Technically Philly: Interview with adult film star Stoya on technology and Philadelphia

I profiled the feisty and strong-willed adult film star Stoya  for Technically Philly.

It could be her, standing in the low light of a trendy South Philadelphia coffee shop.

There are maybe 10 people — drinking tea and working on laptops — most of whom are cute, pale-faced women with dark hair and a look. One arrived promptly at 4 p.m. and happened to be the biggest young thing in the entirety of mainstream adult film.

She was introduced as South Philly’s Stoya by CityPaper last November, but with more than six years of this city behind her and the heart of a profitable and exhausting porn career ahead of her, Stoya is leaving Philadelphia. Read the rest here.

A friend kindly submitted it to Digg, where it has more than any other story I’ve been a part of has gotten. Someone else pushed it on ReddIT. Combining porn and tech, I suppose, were bound to get interest online, though I maintain that the story has real merit for TP.

Below see what got left on the cutting room floor.

Many thanks to photographer Neal Santos who took some shots of Stoya where we interviewed, including the photo we used. I also want to thank Stoya for her time and patience.

Stoya has something of a reputation for being a tech head, which became the focus of the story, which hopes to again show how deep, diverse and wide-ranging Philadelphia’s tech community is.
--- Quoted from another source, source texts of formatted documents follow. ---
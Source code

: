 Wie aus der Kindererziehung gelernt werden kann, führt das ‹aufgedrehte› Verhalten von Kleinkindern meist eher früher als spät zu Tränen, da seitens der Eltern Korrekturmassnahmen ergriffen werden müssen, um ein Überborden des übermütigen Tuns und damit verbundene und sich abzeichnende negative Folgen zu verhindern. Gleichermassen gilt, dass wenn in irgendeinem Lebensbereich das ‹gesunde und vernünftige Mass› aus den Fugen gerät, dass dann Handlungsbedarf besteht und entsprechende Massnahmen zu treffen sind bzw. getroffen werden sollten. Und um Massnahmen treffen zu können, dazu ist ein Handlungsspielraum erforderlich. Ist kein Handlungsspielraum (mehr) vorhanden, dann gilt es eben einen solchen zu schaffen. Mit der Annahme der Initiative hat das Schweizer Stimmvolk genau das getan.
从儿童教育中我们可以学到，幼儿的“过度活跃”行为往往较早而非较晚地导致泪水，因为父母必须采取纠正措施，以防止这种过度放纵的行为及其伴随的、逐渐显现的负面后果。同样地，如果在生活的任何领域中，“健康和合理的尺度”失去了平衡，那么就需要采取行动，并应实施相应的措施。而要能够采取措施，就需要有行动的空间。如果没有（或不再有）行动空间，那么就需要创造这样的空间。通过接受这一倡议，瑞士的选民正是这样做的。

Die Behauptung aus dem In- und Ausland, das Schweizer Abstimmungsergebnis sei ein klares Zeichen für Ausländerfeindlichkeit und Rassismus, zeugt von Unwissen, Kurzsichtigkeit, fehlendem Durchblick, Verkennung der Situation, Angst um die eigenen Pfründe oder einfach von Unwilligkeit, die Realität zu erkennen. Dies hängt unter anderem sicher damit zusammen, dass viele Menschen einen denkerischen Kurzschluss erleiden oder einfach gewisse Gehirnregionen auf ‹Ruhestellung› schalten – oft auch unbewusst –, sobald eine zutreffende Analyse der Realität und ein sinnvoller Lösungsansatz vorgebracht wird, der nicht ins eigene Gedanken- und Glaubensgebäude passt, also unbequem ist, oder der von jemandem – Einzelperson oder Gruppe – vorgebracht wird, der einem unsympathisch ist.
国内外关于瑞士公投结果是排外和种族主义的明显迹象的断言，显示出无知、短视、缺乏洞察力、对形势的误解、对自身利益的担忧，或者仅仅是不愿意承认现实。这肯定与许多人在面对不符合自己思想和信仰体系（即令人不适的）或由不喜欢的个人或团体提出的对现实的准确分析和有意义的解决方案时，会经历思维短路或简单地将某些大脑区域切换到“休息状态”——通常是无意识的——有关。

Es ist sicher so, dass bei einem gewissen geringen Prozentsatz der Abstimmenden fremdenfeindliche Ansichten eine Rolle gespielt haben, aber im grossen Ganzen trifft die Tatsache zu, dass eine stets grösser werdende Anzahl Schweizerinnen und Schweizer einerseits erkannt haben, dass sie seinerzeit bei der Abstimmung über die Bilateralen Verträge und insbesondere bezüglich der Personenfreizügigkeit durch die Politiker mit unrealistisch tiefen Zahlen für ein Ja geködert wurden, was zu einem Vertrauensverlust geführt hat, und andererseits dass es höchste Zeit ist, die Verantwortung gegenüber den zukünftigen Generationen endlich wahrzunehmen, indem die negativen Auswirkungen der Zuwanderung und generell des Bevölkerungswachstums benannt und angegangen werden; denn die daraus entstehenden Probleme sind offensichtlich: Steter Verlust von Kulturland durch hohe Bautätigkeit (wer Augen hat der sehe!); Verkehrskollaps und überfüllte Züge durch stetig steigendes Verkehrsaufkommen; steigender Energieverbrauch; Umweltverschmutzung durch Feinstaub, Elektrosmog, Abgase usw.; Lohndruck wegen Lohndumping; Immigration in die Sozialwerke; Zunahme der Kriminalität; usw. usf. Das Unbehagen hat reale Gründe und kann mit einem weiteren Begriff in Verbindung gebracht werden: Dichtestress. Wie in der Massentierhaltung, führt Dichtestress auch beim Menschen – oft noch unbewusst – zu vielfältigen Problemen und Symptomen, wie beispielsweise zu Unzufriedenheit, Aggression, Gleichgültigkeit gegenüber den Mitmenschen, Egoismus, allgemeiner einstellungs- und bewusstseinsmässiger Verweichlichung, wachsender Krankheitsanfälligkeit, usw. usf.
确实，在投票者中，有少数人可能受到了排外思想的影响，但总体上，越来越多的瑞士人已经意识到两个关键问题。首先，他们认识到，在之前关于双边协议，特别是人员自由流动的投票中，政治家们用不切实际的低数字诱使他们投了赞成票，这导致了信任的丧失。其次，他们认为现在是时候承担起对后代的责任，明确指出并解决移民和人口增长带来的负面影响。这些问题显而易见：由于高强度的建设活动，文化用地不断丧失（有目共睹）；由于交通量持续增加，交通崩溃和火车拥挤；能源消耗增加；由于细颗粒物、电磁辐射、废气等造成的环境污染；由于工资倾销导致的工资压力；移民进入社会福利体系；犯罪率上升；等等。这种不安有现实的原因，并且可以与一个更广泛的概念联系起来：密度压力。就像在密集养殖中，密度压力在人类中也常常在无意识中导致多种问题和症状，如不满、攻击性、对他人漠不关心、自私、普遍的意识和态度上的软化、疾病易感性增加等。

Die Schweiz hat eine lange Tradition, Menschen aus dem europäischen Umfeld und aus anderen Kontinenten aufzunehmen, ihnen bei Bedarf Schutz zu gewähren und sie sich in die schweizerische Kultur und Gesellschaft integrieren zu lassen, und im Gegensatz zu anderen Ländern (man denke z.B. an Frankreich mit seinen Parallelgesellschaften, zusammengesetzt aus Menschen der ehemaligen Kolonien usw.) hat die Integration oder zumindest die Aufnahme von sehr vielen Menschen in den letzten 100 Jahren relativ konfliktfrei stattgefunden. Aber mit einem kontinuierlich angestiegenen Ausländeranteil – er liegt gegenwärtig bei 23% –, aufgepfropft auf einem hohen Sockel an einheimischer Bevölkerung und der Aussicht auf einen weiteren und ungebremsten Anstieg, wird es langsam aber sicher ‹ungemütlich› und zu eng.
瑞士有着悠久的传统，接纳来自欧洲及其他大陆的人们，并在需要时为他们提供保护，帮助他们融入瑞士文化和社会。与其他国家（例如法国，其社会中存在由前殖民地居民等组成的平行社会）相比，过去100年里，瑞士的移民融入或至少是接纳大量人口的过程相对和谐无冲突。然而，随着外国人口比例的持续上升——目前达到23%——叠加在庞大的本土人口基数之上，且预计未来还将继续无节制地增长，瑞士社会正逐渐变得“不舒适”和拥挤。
Some passages were cut, including the following, as I dropped the first-person inclusion (which seemed self-indulgent and to be biting off the really interesting CityPaper story that prompted this interview)

 

It’s raining outside this April afternoon and, after Stoya and I exchanged awkward glances — each making the assumption that this is what the other must look like — she returned to the pile a copy of CityPaper, the celebrated Philadelphia alternative weekly she later trashes for that coverage of her. She says the story’s author Matt Stroud “outright lied,” though her most direct example was that he fabricated her “liking” Jenna Jameson and the only time former porn legend was mentioned in the CP story came with little of that connotation:

Certain girls — the Jenna Jamesons, for example — they’re megastars and then they meet someone and they get publicly married and they publicly say: “This is the only person I’ll do.” But then their sales drop. And you see, inevitably, they come back and start fucking other dudes because of that. [Source]

Recently, Technically Philly was in the middle of another alt-weekly source criticism, and it’s nothing of which we want to make a habit. What’s more, in a moment, Stoya is apologizing, somewhat.

“Maybe I’m just crabby,” she says, accompanied with a light cough. “I think I caught swine flu on the plane,” she says, offering a sideways glance to a woman behind her who finds Stoya’s repeated use of the phrase “anally penetrated” shocking.

Some other lost phrases and quotations:

  • “I have a few more years in the adult industry because I didn’t get shot out as soon as I came in. So I can actually make a career of it.”
  • “I have had scary creepy lunatics in my life since I was 16.”
  • The porn industry is “like a meat grinder. “Hey little Miss 18 year old, let’s take some pictures of you before you get fat and ugly from doing too many drugs.”
  • “The subject matter of my job is fairly, well people are either cool with it or obsessively interested or violently opposed to it.”
  • “With my schedule I grew apart from the friends I have here and the friends I have in L.A. get it more,” she says decisively.
  • “The last thing you want a few years down the road is somebody trying to bring Auntie Stoya to Show & Tel.”
  • She started erotic dancing at 18 and worked as a law-office secretary before adult film slowly took hold.
  • She knew enough to correct me when I accidentally contacted her and referred to our Twitter account as @TechnicallyPhilly, instead of @TechnicallyPHL.
  • She was introduced to the wider porn world in December 2007.
  • Throughout our interview, I can’t quite tell if her sense of humor is dark and biting or if she just doesn’t want to be bothered by me. “I do hate having the hundreds of interviews,” she says, not excluding present company. But what she can’t seem to deny that likes “new things,” whatever they are.
  • She used Mavis Beacon Teaches Typing when she was younger.
  • Her only contact with other kids until 12 or 13 was dance class.
  • “During my formative years, I didn’t really have any idea what was normal.”
  • We meet for a handshake and she eases into a chair alongside photographer Neal Santos and I. See more of the photographs he took of Stoya that afternoon on his photoblog here.

Again, many thanks to Stoya for her time and the very talented Neal Santos for taking that photo.